INCOME ANGST? NOT FOR PUBLIC EMPLOYEES
January 29, 2010
Last month, the U.S. economy shed another 85,000 jobs. It marked a miserable end to a calamitous year in which an estimated 4.2 million American jobs were liquidated, and unemployment rose to 10 percent. In addition, more than 920,000 "discouraged workers'' left the labor force entirely, having given up on finding work and therefore not included in official unemployment data.
Meanwhile, millions of Americans who do have jobs have been compelled to work part-time or at reduced wages; many others have not seen a raise in years. But not everyone is having a rotten recession, says columnist Jeff Jacoby.

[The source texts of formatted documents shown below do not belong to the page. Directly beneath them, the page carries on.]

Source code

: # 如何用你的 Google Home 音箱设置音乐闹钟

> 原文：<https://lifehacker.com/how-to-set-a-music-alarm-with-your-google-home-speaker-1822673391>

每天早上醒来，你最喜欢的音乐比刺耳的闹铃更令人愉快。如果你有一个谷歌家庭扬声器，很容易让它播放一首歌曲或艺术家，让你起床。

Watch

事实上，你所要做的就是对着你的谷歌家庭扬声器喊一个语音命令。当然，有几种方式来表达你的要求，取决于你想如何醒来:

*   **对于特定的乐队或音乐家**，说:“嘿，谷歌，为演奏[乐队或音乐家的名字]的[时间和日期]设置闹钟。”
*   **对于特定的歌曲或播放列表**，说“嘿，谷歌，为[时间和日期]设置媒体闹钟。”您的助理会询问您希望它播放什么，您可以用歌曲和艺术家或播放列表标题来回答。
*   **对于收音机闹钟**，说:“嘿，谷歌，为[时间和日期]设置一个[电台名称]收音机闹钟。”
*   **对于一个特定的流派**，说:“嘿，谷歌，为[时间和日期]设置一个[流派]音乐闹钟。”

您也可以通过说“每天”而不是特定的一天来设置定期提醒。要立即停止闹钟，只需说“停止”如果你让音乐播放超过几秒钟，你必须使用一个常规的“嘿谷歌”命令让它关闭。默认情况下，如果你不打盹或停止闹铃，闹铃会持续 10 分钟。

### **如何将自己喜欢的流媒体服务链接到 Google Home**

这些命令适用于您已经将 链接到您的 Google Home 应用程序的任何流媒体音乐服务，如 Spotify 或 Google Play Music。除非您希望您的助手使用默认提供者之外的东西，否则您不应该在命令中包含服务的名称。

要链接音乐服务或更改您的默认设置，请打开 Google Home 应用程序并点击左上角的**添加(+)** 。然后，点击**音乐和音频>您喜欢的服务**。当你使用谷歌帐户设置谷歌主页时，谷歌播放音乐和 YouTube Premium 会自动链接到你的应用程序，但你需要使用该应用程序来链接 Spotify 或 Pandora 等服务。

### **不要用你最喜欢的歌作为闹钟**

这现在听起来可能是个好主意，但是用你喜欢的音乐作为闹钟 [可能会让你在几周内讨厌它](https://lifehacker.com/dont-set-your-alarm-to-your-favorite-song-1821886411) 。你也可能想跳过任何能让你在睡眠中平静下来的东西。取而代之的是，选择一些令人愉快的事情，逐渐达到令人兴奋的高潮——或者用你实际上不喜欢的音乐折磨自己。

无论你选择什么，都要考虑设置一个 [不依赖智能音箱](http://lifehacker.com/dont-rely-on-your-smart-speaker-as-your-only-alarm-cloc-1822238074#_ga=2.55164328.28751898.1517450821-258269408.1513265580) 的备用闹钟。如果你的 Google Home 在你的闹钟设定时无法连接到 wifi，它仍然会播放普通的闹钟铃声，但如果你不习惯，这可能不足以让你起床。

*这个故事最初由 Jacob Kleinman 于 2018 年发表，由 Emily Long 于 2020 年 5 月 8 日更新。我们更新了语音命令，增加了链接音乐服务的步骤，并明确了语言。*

Since December 2007, when the current downturn began, the ranks of federal employees earning $100,000 and up has skyrocketed. According to a recent analysis by USA Today:
- Federal workers making six-figure salaries -- not including overtime and bonuses -- jumped from 14 percent to 19 percent of civil servants during the recession's first 18 months'; the surge has been especially pronounced among the highest-paid employees.
- At the Defense Department, for example, the number of civilian workers making $150,000 or more quintupled from 1,868 to 10,100.
- At the recession's start, the Transportation Department was paying only one person a salary of $170,000; 18 months later, 1,690 employees were drawing paychecks that size.
In Ohio, a joint reporting effort by the state's eight largest newspapers found that even in a time of severe budget cuts, one expense government leaders have not cut is pensions for their workers:
- The annual public pension tab in Ohio, currently $4.1 billion, is growing by around $700 million per year. Retirement incomes for the most experienced government employees top out at 88 percent of their active-duty pay.
- Unlike most private-sector workers, whose retirement is driven by the strength of the stock market and 401(k) plans, government employees' pensions are guaranteed.'
- Moreover, government retirees in Ohio enjoy taxpayer-provided health care, and in many cases can retire at 48.
Ohio is hardly unique, says Jacoby. A public-pension tsunami is beginning to inundate government budgets at every level. As more and more of taxpayers' earnings are confiscated to fund outsize public-sector benefits, the backlash from the private sector will only grow angrier and more intense.